# [Records from a data collection]

────

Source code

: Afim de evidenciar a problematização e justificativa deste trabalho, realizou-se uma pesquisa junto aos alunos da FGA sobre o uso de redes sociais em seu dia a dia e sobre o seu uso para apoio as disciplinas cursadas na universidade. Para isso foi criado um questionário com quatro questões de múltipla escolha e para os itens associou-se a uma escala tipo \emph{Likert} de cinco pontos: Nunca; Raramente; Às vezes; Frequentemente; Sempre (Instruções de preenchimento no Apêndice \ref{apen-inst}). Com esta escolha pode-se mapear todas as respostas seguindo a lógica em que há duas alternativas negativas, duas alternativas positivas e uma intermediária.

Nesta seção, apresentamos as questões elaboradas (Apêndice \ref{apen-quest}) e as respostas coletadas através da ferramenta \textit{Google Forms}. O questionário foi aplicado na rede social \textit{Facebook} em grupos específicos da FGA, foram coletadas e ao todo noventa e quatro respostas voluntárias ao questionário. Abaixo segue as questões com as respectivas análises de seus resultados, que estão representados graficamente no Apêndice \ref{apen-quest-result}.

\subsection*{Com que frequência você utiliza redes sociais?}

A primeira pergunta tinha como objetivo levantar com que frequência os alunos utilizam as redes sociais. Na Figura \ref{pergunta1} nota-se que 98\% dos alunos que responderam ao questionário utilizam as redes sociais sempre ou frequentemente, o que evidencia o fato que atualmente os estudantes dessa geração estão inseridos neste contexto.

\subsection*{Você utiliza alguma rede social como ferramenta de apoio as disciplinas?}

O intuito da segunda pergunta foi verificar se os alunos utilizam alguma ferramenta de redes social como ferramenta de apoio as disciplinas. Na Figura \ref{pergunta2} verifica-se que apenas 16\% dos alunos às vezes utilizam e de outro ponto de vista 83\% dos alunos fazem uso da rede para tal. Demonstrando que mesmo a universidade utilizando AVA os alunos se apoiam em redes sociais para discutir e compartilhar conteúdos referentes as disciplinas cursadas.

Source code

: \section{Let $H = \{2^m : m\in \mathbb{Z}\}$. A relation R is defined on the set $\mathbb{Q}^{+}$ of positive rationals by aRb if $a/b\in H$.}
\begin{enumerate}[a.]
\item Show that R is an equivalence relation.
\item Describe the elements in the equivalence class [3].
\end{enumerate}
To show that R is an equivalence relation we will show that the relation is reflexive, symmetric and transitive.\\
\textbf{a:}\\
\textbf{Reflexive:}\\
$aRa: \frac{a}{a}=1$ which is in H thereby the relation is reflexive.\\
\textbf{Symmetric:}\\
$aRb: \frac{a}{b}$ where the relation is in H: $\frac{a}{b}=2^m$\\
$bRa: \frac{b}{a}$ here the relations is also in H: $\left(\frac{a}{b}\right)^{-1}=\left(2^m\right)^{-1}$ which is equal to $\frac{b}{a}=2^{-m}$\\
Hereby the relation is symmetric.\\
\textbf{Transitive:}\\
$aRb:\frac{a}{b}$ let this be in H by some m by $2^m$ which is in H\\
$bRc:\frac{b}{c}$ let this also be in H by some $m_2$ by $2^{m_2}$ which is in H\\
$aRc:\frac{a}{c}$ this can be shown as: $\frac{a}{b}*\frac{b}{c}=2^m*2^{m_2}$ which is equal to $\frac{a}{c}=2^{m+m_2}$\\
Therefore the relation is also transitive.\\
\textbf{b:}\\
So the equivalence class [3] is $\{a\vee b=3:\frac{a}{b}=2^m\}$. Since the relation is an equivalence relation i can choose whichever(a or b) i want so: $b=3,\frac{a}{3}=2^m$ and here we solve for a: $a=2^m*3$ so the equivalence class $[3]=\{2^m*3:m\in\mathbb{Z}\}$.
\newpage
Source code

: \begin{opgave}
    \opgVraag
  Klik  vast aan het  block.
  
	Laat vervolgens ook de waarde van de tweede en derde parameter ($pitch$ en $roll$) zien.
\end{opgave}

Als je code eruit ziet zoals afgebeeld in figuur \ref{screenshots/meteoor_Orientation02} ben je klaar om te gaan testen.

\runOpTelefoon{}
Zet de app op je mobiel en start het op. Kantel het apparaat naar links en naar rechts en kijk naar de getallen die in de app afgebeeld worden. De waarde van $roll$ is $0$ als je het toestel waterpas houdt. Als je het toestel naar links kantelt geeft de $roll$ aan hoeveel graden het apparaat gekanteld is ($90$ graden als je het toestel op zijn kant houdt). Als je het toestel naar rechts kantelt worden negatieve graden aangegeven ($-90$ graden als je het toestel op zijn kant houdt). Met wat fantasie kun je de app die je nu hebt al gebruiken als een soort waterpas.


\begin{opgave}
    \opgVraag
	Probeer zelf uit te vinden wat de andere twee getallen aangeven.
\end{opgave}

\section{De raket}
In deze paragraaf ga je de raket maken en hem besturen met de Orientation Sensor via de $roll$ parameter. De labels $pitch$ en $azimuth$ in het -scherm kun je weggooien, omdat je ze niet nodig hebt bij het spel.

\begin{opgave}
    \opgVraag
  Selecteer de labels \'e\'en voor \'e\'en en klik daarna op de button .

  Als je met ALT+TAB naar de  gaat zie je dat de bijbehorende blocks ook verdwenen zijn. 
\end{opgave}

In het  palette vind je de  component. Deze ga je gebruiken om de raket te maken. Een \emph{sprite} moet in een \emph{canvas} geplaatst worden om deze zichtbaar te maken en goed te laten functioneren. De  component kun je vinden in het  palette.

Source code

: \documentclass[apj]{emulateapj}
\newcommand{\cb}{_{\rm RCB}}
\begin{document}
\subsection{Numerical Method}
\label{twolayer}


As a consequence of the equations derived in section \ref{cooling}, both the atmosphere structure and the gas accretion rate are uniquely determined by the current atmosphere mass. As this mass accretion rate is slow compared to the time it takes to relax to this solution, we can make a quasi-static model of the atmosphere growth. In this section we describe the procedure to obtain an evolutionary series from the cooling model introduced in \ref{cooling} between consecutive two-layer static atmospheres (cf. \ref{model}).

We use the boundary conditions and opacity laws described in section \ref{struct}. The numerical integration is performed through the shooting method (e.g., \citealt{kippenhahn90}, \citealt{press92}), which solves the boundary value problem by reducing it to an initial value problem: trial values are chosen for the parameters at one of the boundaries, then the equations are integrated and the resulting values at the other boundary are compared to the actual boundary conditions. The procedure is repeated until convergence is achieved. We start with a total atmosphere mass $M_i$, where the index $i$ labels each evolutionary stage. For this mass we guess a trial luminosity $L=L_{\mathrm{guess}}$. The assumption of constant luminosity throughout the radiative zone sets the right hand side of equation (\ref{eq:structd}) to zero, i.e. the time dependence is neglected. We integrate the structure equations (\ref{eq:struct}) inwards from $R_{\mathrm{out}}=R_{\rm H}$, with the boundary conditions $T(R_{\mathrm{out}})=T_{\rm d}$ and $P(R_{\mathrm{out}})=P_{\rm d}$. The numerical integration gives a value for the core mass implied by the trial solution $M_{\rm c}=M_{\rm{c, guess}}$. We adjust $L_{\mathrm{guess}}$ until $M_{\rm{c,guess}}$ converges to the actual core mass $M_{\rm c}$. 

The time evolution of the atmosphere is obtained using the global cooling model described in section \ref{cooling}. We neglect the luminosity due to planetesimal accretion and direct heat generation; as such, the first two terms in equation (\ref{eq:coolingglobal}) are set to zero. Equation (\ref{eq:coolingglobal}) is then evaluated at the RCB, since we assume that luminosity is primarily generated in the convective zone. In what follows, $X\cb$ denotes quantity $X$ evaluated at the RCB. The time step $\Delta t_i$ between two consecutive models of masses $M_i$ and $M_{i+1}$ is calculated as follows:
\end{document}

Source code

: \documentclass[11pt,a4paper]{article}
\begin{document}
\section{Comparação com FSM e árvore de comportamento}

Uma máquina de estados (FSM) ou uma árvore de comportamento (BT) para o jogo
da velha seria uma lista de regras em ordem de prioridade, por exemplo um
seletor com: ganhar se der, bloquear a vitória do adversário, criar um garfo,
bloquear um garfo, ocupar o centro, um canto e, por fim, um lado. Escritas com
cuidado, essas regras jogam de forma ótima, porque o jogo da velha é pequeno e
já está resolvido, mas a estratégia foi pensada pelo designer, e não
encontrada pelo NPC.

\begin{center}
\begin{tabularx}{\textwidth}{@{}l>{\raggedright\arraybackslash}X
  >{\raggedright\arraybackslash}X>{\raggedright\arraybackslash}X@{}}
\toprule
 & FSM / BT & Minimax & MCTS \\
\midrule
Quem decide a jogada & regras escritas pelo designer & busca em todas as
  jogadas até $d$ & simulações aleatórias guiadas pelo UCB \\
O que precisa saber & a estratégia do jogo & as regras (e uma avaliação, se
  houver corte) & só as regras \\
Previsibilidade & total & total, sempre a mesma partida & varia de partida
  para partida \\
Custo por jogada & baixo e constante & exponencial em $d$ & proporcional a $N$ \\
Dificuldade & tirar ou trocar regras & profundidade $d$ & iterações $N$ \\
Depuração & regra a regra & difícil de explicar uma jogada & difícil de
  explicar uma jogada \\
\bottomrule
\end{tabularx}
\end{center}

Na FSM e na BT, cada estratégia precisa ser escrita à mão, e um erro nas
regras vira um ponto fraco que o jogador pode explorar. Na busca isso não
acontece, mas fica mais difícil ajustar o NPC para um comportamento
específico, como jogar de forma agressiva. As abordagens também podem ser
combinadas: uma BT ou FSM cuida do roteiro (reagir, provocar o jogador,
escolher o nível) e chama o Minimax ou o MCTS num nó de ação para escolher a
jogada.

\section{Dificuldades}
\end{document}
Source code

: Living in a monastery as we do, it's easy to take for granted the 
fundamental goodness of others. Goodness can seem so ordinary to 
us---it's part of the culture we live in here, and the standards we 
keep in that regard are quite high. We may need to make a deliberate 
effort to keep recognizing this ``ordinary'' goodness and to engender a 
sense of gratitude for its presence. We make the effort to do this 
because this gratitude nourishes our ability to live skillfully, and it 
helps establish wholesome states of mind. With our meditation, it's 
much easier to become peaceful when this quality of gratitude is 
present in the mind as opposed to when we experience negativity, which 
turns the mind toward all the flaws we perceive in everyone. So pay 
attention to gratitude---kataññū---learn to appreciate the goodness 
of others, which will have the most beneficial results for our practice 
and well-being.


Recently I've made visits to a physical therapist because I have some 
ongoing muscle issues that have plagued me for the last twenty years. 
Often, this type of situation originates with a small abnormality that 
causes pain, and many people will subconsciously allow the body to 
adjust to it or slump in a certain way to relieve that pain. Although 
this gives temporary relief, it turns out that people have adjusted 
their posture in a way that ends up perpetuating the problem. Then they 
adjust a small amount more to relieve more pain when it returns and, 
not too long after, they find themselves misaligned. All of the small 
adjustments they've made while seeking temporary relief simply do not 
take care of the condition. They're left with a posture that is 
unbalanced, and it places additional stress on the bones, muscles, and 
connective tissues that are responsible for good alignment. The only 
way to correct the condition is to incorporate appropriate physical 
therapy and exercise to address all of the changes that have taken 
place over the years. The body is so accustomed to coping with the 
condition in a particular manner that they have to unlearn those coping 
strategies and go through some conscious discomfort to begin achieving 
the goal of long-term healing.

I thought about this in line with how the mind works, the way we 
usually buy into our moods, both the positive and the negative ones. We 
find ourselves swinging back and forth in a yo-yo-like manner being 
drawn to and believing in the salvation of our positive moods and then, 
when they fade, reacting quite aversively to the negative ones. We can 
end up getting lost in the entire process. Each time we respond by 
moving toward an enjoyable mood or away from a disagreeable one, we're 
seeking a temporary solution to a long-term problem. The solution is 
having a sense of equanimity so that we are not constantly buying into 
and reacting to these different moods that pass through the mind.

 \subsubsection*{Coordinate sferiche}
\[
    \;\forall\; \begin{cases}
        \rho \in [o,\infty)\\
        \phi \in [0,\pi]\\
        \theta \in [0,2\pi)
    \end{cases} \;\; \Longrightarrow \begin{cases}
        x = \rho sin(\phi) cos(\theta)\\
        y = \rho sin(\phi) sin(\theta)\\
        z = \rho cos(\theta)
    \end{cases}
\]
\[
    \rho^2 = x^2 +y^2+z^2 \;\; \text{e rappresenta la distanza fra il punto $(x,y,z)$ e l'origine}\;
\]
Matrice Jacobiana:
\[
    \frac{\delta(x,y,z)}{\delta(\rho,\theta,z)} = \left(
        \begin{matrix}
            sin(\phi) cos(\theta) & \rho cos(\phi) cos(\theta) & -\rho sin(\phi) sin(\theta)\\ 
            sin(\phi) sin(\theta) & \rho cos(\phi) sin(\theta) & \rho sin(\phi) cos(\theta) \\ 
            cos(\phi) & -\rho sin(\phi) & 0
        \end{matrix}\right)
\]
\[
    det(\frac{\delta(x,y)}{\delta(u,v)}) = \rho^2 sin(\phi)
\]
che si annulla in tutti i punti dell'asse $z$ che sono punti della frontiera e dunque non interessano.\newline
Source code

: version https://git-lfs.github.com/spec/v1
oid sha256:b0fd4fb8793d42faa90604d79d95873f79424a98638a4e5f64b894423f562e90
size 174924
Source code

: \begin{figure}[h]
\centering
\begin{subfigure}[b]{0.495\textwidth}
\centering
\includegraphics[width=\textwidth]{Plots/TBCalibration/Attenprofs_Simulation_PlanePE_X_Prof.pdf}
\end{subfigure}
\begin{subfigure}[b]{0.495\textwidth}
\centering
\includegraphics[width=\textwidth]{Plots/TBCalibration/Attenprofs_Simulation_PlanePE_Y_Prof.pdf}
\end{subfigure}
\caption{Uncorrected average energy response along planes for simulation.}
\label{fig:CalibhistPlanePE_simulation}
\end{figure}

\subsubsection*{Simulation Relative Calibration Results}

────

# [Work request]
Using the records above, repeat exactly the lines from the first one through the line with "e uma intermediária.".

# [Exercise solution]
Source code

: Afim de evidenciar a problematização e justificativa deste trabalho, realizou-se uma pesquisa junto aos alunos da FGA sobre o uso de redes sociais em seu dia a dia e sobre o seu uso para apoio as disciplinas cursadas na universidade. Para isso foi criado um questionário com quatro questões de múltipla escolha e para os itens associou-se a uma escala tipo \emph{Likert} de cinco pontos: Nunca; Raramente; Às vezes; Frequentemente; Sempre (Instruções de preenchimento no Apêndice \ref{apen-inst}). Com esta escolha pode-se mapear todas as respostas seguindo a lógica em que há duas alternativas negativas, duas alternativas positivas e uma intermediária.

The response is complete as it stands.